Shakil Afridi, the Pakistani doctor who helped the CIA collect data that led to the killing of Osama bin Laden, was convicted of high treason today and sentenced to 33 years in prison. Given the severity of the sentence, it's worth considering a few of the people who the Pakistani justice system has not seen fit to put behind bars:
The head of a banned charity widely believed to be a front for the international terrorist group Lashkar-e-Taiba is wanted by both India and the United States for his alleged role in orchestrated the 2008 Mumbai attacks. The Lahore High Court dropped all charges against Saeed in 2009. Last month, the U.S. offered a $10 million reward for information leading to Saeed's arrest, which raised some eyebrows since he's not in hiding. Saeed held a press conference inviting U.S. authorities to come and get him.
Abdul Qadeer Khan
Despite having admitted to selling nuclear secrets to North Korea, Iran, and Libya, A.Q. Khan was freed from house arrest in 2009. The father of Pakistan's nuclear program has been officially pardoned and is now immune from further prosecution.
The boss of the organized crime syndicate D-Company is believed to be one of the world's richest criminals.
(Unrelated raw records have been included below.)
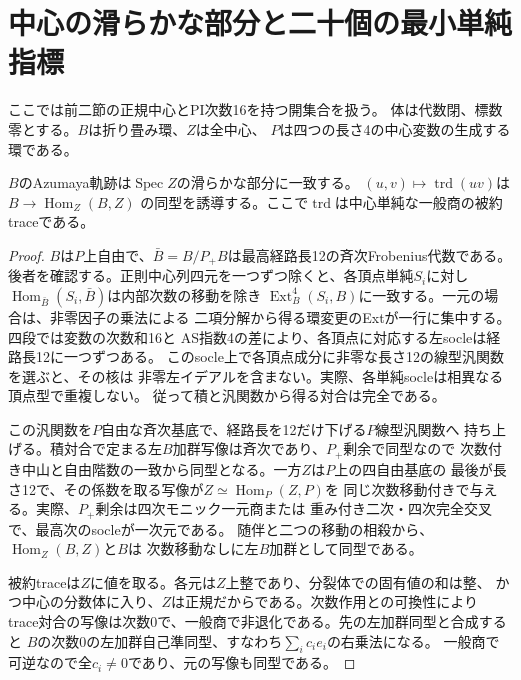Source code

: \section{中心の滑らかな部分と二十個の最小単純指標}
\label{sec:minimum-central-characters}
ここでは前二節の正規中心とPI次数16を持つ開集合を扱う。
体は代数閉、標数零とする。$B$は折り畳み環、$Z$は全中心、
$P$は四つの長さ4の中心変数の生成する環である。

\begin{proposition}\label{prop:smooth-azumaya}
$B$のAzumaya軌跡は$\operatorname{Spec}Z$の滑らかな部分に一致する。
$(u,v)\mapsto\operatorname{trd}(uv)$は$B\to\operatorname{Hom}_Z(B,Z)$
の同型を誘導する。ここで$\operatorname{trd}$は中心単純な一般商の被約traceである。
\end{proposition}
\begin{proof}
$B$は$P$上自由で、$\bar B=B/P_+B$は最高経路長12の斉次Frobenius代数である。
後者を確認する。正則中心列四元を一つずつ除くと、各頂点単純$S_i$に対し
$\operatorname{Hom}_{\bar B}(S_i,\bar B)$は内部次数の移動を除き
$\operatorname{Ext}^4_B(S_i,B)$に一致する。一元の場合は、非零因子の乗法による
二項分解から得る環変更のExtが一行に集中する。四段では変数の次数和16と
AS指数4の差により、各頂点に対応する左socleは経路長12に一つずつある。
このsocle上で各頂点成分に非零な長さ12の線型汎関数を選ぶと、その核は
非零左イデアルを含まない。実際、各単純socleは相異なる頂点型で重複しない。
従って積と汎関数から得る対合は完全である。

この汎関数を$P$自由な斉次基底で、経路長を12だけ下げる$P$線型汎関数へ
持ち上げる。積対合で定まる左$B$加群写像は斉次であり、$P_+$剰余で同型なので
次数付き中山と自由階数の一致から同型となる。一方$Z$は$P$上の四自由基底の
最後が長さ12で、その係数を取る写像が$Z\simeq\operatorname{Hom}_P(Z,P)$を
同じ次数移動付きで与える。実際、$P_+$剰余は四次モニック一元商または
重み付き二次・四次完全交叉で、最高次のsocleが一次元である。
随伴と二つの移動の相殺から、$\operatorname{Hom}_Z(B,Z)$と$B$は
次数移動なしに左$B$加群として同型である。

被約traceは$Z$に値を取る。各元は$Z$上整であり、分裂体での固有値の和は整、
かつ中心の分数体に入り、$Z$は正規だからである。次数作用との可換性により
trace対合の写像は次数0で、一般商で非退化である。先の左加群同型と合成すると
$B$の次数0の左加群自己準同型、すなわち$\sum_i c_i e_i$の右乗法になる。
一般商で可逆なので全$c_i\ne0$であり、元の写像も同型である。


\end{proof}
He is suspected of ties to both al Qaeda and Lashkar-e-Taiba and to have masterminded a series of bombings in Mumbai in 1993. Accodring to some accounts, he lives in a palatial mansion in Karachi, though the Pakistani government has always denied that he is in the country.
Qari Saifullah Akhtar
Akhtar, who is believed to have run an al Qaeda training camp in Afghanistan before 9/11, was arrested in 2004 in the United Arab Emirates and turned over to Pakistan custody, then released a few months later. He was later detained in connection with an attempted assasination attempt on former Prime Minister Benazir Bhutto in October 2007 in Kharachi and then a successful one in December but released both times. Bhutto herself accused Akhtar of involvement in the Karachi attack. He was last released after four months under house arrest in late 2010.
The founder of the al Qaeda-affiliated militant group Lashkar-e-Jhangvi was released after 14 years in jail earlier this year. Ishaq has been accused in at least 70 murders and faced 44 criminal cases -- including allegeldy masterminding a 2009 attack Sri Lankan cricket team that left seven dead,* but no conviction has ever stuck.
*Correction: As originally worded, this post implied that members of the Sri Lankan cricket team were killed in the attack. In fact, it was six policemen protecting the team and a driver who were killed. Seven players and a coach were injured.